Why GNUmakefile instead of Makefile? GNU Make looks for GNUmakefile first, then makefile, then Makefile. Using GNUmakefile explicitly signals that this file requires GNU Make features (like .PHONY and shell variable expansion). On macOS and Linux, the default make is GNU Make. On BSD systems (FreeBSD, OpenBSD), the default is BSD make, which has different syntax. The explicit name avoids silent breakage on those systems.

The MODULE variable at the top extracts your module path from go.mod automatically. You never need to hardcode it. This means the Makefile works as-is when copied to any Go project.

Mutation Testing in Go

Test coverage measures which lines your tests execute. Mutation testing measures whether your tests actually verify behavior. The distinction matters.

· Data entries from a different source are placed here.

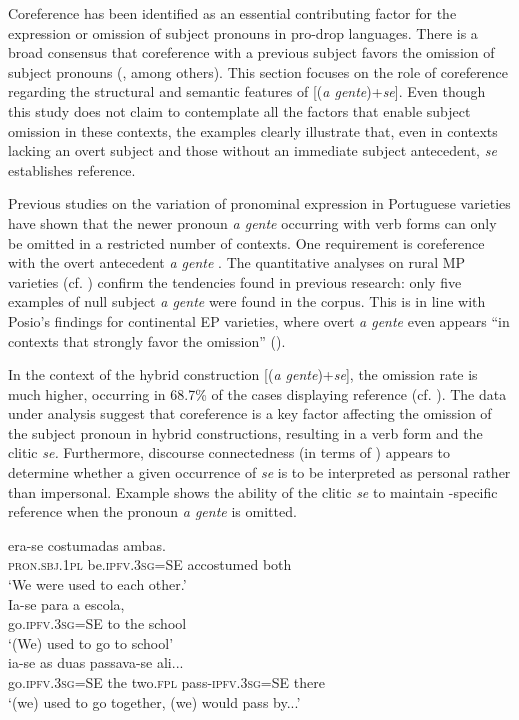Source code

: \documentclass[output=paper]{langscibook}
\begin{document}
Coreference has been identified as an essential contributing factor for the expression or omission of subject pronouns in pro-drop languages. There is a broad consensus that coreference with a previous subject favors the omission of subject pronouns (\citealt{Silva-Corvalán1982}, among others). This section focuses on the role of coreference regarding the structural and semantic features of [(\textit{a gente})+\textit{se}]. Even though this study does not claim to contemplate all the factors that enable subject omission in these contexts, the examples clearly illustrate that, even in contexts lacking an overt subject and those without an immediate  subject antecedent, \textit{se} establishes  reference.



Previous studies on the variation of  pronominal expression in Portuguese varieties have shown that the newer pronoun \textit{a gente} occurring with  verb forms can only be omitted in a restricted number of contexts. One requirement is coreference with the overt antecedent \textit{a gente} \citep{Sória2013}. The quantitative analyses on rural MP varieties (cf. ) confirm the tendencies found in previous research: only five examples of null subject \textit{a gente} were found in the corpus. This is in line with Posio’s findings for continental EP varieties, where overt \textit{a gente} even appears “in contexts that strongly favor the omission” (\citeyear[345]{Posio2012}).



In the context of the hybrid construction [(\textit{a gente})+\textit{se}], the omission rate is much higher, occurring in 68.7\% of the cases displaying  reference (cf. ). The data under analysis suggest that coreference is a key factor affecting the omission of the subject pronoun in hybrid constructions, resulting in a  verb form and the clitic \textit{se.} Furthermore, discourse connectedness (in terms of \citealt{ParedesSilva1993}) appears to determine whether a given occurrence of \textit{se} is to be interpreted as personal rather than impersonal. Example  shows the ability of the clitic \textit{se} to maintain -specific reference when the pronoun \textit{a gente} is omitted.

\ea\label{ex:henriques:35}
  era-se costumadas ambas.\\
         \textsc{pron.sbj.1pl} be.\textsc{ipfv.3sg}=SE accostumed both\\
 \glt `We were used to each other.'\\
 \gll Ia-se para a escola,\\
         go.\textsc{ipfv.3sg}=SE to the school\\
 \glt `(We) used to go to school'\\
 \gll ia-se as duas passava-se ali...\\
         go.\textsc{ipfv.3sg}=SE the two.\textsc{fpl} pass-\textsc{ipfv.3sg}=SE there\\
 \glt `(we) used to go together, (we) would pass by...'
\z 
\end{document}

This is where gremlins changed how my team works. Before we adopted mutation testing, we’d hit our coverage numbers and move on. Ship it, the tests pass. Gremlins forced us to ask a different question: do the tests actually prove anything? It shifted our focus from “code that works” to code we can prove works. That’s a different thing.

A test that runs a function without checking the output gives you coverage. It gives you zero verification. Mutation testing catches this.

How It Works

Gremlins modifies your source code in small, targeted ways (mutations) and runs your tests against each mutation. If your tests still pass after a mutation, the mutant “survived,” meaning your tests failed to detect the change.

Install gremlins:

go install github.com/go-gremlins/gremlins/cmd/gremlins@latest

Consider this function:

// pkg/pricing/discount.go
func ApplyDiscount(price float64, percentage int) float64 {
    if percentage < 0 || percentage > 100 {
        return price
    }
    return price * float64(100-percentage) / 100
}

Gremlins creates mutations like these:

Change < to <= (boundary mutation)
Change > to >= (boundary mutation)
Change 100 to 99 (constant mutation)
Change * to / (arithmetic mutation)
Change || to && (logical mutation)
Remove the guard clause entirely (statement deletion)

Each mutation produces a modified version of your code. Gremlins compiles it, runs your tests, and records whether the tests caught the change.

Tests That Survive Mutation

Here’s a test that achieves 100% line coverage but fails mutation testing:

func TestApplyDiscount_Basic(t *testing.T) {
    result := ApplyDiscount(100, 20)
    if result != 80 {
        t.Errorf("got %v, want 80", result)
    }
}

Full line coverage, zero boundary testing. Change < to <= in the guard clause and the test still passes because it never tests percentage 0 or -1. The mutant survives.

Tests That Kill Mutants

func TestApplyDiscount(t *testing.T) {
    tests := []struct {
        name       string
        price      float64
        percentage int
        want       float64
    }{
        {"20% off 100", 100, 20, 80.0},
        {"no discount", 100, 0, 100.0},
        {"full discount", 100, 100, 0.0},
        {"negative percentage unchanged", 100, -1, 100.0},
        {"over 100% unchanged", 100, 101, 100.0},
        {"boundary: 1%", 100, 1, 99.0},
        {"boundary: 99%", 100, 99, 1.0},
        {"zero price", 0, 50, 0.0},
    }
    for _, tt := range tests {
        t.Run(tt.name, func(t *testing.T) {
            got := ApplyDiscount(tt.price, tt.percentage)
            if got != tt.want {
                t.Errorf("ApplyDiscount(%v, %v) = %v, want %v",
                    tt.price, tt.percentage, got, tt.want)
            }
        })
    }
}

The boundary tests are the key. Testing percentage 0, 1, 99, 100, -1, and 101 covers every edge of the guard clause. If gremlins changes < to <=, the test for percentage 0 fails. If it changes > to >=, the test for percentage 100 fails. If it changes 100 to 99, the test for full discount fails. Every mutant is killed.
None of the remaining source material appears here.